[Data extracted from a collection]
--------------------
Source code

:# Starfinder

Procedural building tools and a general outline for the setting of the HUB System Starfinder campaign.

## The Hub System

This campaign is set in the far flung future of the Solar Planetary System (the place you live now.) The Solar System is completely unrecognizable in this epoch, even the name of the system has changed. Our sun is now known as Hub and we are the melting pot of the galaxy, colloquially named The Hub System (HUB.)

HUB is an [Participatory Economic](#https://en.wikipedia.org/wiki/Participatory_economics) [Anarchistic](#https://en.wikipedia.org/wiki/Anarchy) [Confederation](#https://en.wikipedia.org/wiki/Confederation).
--------------------
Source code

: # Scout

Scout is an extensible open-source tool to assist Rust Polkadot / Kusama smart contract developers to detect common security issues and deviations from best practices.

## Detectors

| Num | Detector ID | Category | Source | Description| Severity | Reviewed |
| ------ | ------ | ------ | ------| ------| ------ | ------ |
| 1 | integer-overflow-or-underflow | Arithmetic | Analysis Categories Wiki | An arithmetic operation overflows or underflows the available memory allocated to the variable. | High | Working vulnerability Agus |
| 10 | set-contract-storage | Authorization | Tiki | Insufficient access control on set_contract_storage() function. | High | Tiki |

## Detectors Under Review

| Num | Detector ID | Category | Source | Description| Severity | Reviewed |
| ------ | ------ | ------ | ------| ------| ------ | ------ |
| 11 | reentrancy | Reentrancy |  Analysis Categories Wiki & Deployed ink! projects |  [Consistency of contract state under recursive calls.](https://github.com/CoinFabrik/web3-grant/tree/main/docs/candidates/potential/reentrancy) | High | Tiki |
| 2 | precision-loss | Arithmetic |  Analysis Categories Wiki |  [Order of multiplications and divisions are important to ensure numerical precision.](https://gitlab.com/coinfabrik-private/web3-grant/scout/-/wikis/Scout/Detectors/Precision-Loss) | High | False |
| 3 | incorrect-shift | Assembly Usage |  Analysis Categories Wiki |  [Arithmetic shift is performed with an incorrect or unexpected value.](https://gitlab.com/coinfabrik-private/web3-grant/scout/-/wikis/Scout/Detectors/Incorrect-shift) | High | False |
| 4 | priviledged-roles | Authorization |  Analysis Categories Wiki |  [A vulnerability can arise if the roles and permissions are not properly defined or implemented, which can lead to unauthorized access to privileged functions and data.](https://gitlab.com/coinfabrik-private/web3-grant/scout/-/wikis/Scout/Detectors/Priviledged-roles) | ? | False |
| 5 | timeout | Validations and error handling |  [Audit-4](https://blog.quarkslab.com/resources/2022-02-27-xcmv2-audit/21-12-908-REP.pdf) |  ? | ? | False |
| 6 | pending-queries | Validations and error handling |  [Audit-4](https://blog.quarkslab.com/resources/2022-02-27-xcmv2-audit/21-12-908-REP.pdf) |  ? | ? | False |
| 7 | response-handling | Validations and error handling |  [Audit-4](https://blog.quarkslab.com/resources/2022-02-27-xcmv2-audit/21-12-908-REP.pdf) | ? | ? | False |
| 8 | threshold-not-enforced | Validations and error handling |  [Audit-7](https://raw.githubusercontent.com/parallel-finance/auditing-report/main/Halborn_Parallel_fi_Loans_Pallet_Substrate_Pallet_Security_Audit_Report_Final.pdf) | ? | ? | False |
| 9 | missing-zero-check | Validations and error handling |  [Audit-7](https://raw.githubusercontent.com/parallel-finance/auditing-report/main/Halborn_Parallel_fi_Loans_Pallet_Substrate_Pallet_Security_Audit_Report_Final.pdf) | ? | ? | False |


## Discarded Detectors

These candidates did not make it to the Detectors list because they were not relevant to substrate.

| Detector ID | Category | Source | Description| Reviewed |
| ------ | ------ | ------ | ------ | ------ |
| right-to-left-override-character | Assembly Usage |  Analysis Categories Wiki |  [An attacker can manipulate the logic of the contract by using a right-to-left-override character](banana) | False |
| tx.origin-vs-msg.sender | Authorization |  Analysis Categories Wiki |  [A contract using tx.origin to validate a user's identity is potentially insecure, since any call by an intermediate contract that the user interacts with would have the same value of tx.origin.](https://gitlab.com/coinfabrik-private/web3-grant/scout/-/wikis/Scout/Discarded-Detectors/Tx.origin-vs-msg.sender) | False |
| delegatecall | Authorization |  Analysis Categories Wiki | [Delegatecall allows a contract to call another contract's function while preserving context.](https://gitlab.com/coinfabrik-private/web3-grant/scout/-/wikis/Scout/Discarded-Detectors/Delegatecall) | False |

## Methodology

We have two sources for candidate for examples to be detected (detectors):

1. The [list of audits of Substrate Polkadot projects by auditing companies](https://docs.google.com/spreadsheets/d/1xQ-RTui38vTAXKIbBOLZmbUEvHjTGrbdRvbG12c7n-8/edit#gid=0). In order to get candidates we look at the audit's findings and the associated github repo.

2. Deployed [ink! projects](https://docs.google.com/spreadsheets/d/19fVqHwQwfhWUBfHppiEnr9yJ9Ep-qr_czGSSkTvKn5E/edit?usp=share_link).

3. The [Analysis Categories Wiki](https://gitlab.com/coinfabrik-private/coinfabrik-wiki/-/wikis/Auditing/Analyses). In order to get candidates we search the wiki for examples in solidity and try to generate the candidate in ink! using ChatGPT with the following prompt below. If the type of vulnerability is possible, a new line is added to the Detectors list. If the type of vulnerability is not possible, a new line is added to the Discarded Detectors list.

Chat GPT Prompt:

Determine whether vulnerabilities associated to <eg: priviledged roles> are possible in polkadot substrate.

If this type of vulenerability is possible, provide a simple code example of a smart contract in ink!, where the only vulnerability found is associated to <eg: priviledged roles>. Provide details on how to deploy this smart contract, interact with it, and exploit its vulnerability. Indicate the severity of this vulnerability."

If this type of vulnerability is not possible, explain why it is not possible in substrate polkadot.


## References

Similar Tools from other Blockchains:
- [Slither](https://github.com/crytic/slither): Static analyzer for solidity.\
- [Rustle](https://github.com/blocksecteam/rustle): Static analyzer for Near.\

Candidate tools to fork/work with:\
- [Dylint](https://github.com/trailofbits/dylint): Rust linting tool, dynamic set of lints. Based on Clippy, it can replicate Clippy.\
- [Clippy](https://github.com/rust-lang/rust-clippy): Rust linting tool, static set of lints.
--------------------
--- TASK INSTRUCTIONS ---
Nothing should appear in the answer except the lines above from the line with "5 | timeout" through the line with "8 | threshold-not-enforced", both included, written out exactly.

--- THE ANSWER ---
| 5 | timeout | Validations and error handling |  [Audit-4](https://blog.quarkslab.com/resources/2022-02-27-xcmv2-audit/21-12-908-REP.pdf) |  ? | ? | False |
| 6 | pending-queries | Validations and error handling |  [Audit-4](https://blog.quarkslab.com/resources/2022-02-27-xcmv2-audit/21-12-908-REP.pdf) |  ? | ? | False |
| 7 | response-handling | Validations and error handling |  [Audit-4](https://blog.quarkslab.com/resources/2022-02-27-xcmv2-audit/21-12-908-REP.pdf) | ? | ? | False |
| 8 | threshold-not-enforced | Validations and error handling |  [Audit-7](https://raw.githubusercontent.com/parallel-finance/auditing-report/main/Halborn_Parallel_fi_Loans_Pallet_Substrate_Pallet_Security_Audit_Report_Final.pdf) | ? | ? | False |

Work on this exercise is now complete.